08/17/2026 | Press release | Distributed by Public on 08/17/2026 10:43
Imagine being asked to spend millions of dollars drilling a well, based on a prediction of how hot the rock is two miles down. Predict too low, and you walk away from a site that would have worked. Predict too high, and you drill a well that never pays for itself. And the deeper you go, which is where the heat is, the less certain the prediction gets.
That is the bet the geothermal industry makes every time it picks a site. Heat underground can be turned into electricity that runs day and night, in any weather, which is exactly what the grid needs as demand from data centers climbs. But the only way to know the temperature down there for certain is to drill, and drilling is the expense you are trying to justify in the first place.
John Lipor thinks AI can make that bet less of a gamble, and the U.S. Department of Energy has decided the idea is worth testing. PSU has been selected to lead ARISE, one of the first projects chosen under DOE's Genesis Mission, a national initiative to put AI to work on energy and scientific discovery. Lipor, Wedge Vision Associate Professor of electrical and computer engineering, leads a team that includes Stanford University, the U.S. Geological Survey and the company 400C Energy.
Lipor is not a geologist. He is a machine learning researcher who studies how to decide which measurement is worth taking when every measurement costs money, work supported by an NSF CAREER Award and a DARPA Young Faculty Award. The geothermal turn came from proximity. The USGS has a presence on PSU's campus, and that connection led to Lipor co-leading the USGS geothermal machine learning team with research hydrologist Erick Burns since 2021. Burns is now a collaborator on ARISE.
The system the team is building does three things. It predicts underground temperature. It converts the uncertainty in that prediction into dollars rather than degrees, so a developer sees the range of prices a site might deliver. And it recommends where to measure next.
"We use AI to make that bet less of a gamble," Lipor said.

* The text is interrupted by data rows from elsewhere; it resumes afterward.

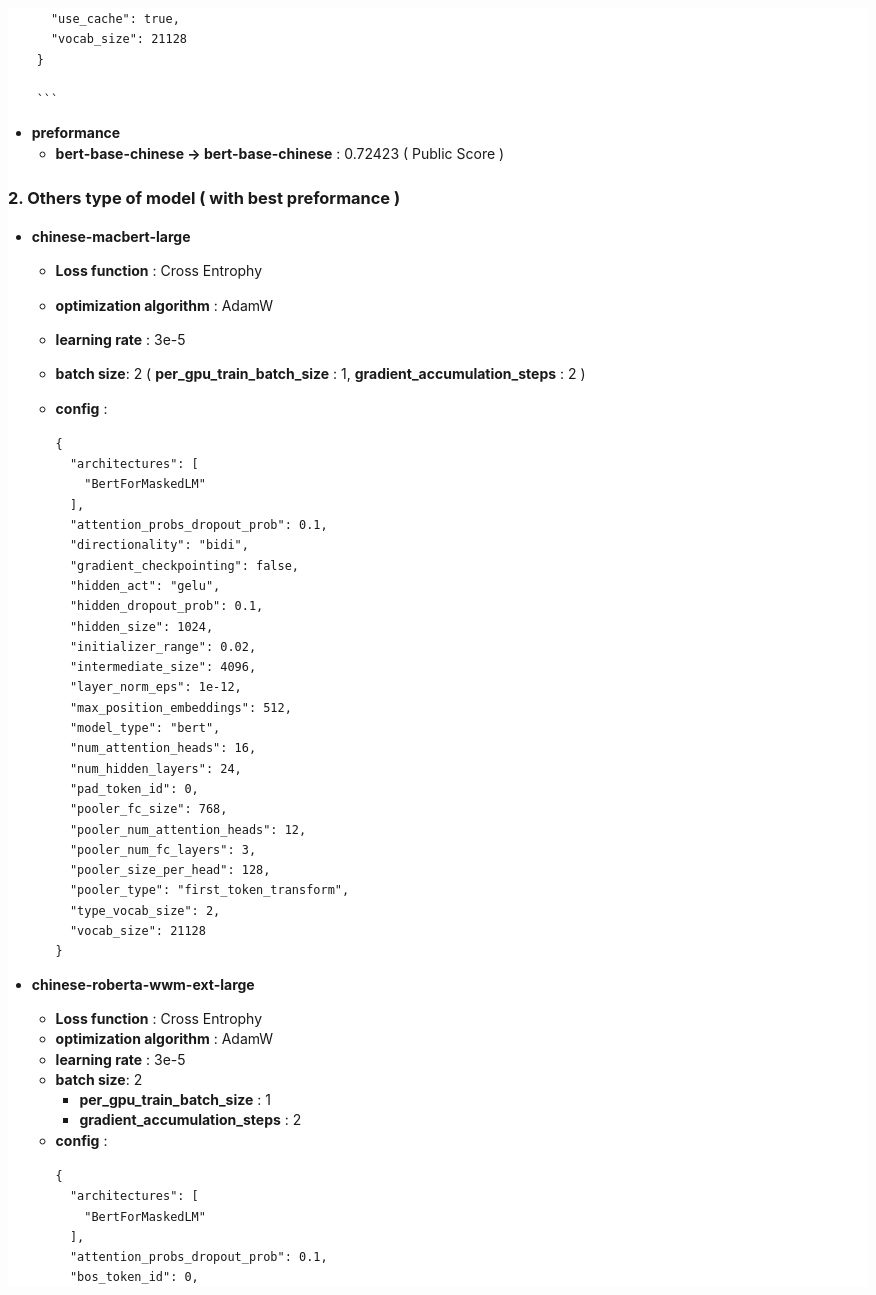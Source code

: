           "use_cache": true,
          "vocab_size": 21128
        }
        
        ```
    
* **preformance**
    * **bert-base-chinese -> bert-base-chinese** : 0.72423 ( Public Score )
### 2. Others type of model ( with best preformance )
* **chinese-macbert-large**
    * **Loss function** : Cross Entrophy
    
    * **optimization algorithm** : AdamW
    
    * **learning rate** : 3e-5
    
    * **batch size**: 2 ( **per_gpu_train_batch_size** : 1, **gradient_accumulation_steps** : 2 )
        
    * **config** : 
        
        ```
        {
          "architectures": [
            "BertForMaskedLM"
          ],
          "attention_probs_dropout_prob": 0.1,
          "directionality": "bidi",
          "gradient_checkpointing": false,
          "hidden_act": "gelu",
          "hidden_dropout_prob": 0.1,
          "hidden_size": 1024,
          "initializer_range": 0.02,
          "intermediate_size": 4096,
          "layer_norm_eps": 1e-12,
          "max_position_embeddings": 512,
          "model_type": "bert",
          "num_attention_heads": 16,
          "num_hidden_layers": 24,
          "pad_token_id": 0,
          "pooler_fc_size": 768,
          "pooler_num_attention_heads": 12,
          "pooler_num_fc_layers": 3,
          "pooler_size_per_head": 128,
          "pooler_type": "first_token_transform",
          "type_vocab_size": 2,
          "vocab_size": 21128
        }
        
        ```
<div style="page-break-after:always"></div>

* **chinese-roberta-wwm-ext-large**

    * **Loss function** : Cross Entrophy
    * **optimization algorithm** : AdamW
    * **learning rate** : 3e-5
    * **batch size**: 2
        * **per_gpu_train_batch_size** : 1
        * **gradient_accumulation_steps** : 2
    * **config** : 
        ```
        {
          "architectures": [
            "BertForMaskedLM"
          ],
          "attention_probs_dropout_prob": 0.1,
          "bos_token_id": 0,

Example sorting of the Great Basin into regions that are geologically similar using the ARID algorithm. AI models trained within regions may have lower uncertainty in temperature predictions, leading to a clearer understanding of the cost to develop geothermal energy. (Courtesy of John Lipor)The middle piece is PSU's, and it started as a master's thesis. Graduate student Joshua Sills developed the algorithm, called ARID, which sorts the country into zones that are geologically alike. One model trained on the whole country has to describe the Nevada desert and the Appalachian foothills at once, and ends up imprecise about both. Give each zone its own model and each one only has to be right about one kind of place. Sills continues on the Genesis project.
"When I was writing my thesis, ARID was an idea I was trying to prove could work," Sills said. "Seeing it become part of a national project, something people might actually use to make geothermal cheaper, is not what I pictured when I started. I'm excited to find out how far we can take it."
The nine-month first phase is a test with a number attached. The team is aiming to narrow the range on those cost estimates by at least 10 percent compared with the approach used now. To check it, they will replay the real history of measurements at the DOE-funded Utah FORGE research site and compare what their system would have recommended against what the engineers there actually did.
Oregon is in the picture, though not first. The project's deliverables include a new underground temperature map for the state. Utah remains the priority site, and the Newberry volcanic area in central Oregon is a candidate for the longer term rather than a near-term target.
If the first phase holds up, the team wants to build the work into something a developer could actually use to plan an exploration campaign. The models and code will be released publicly either way.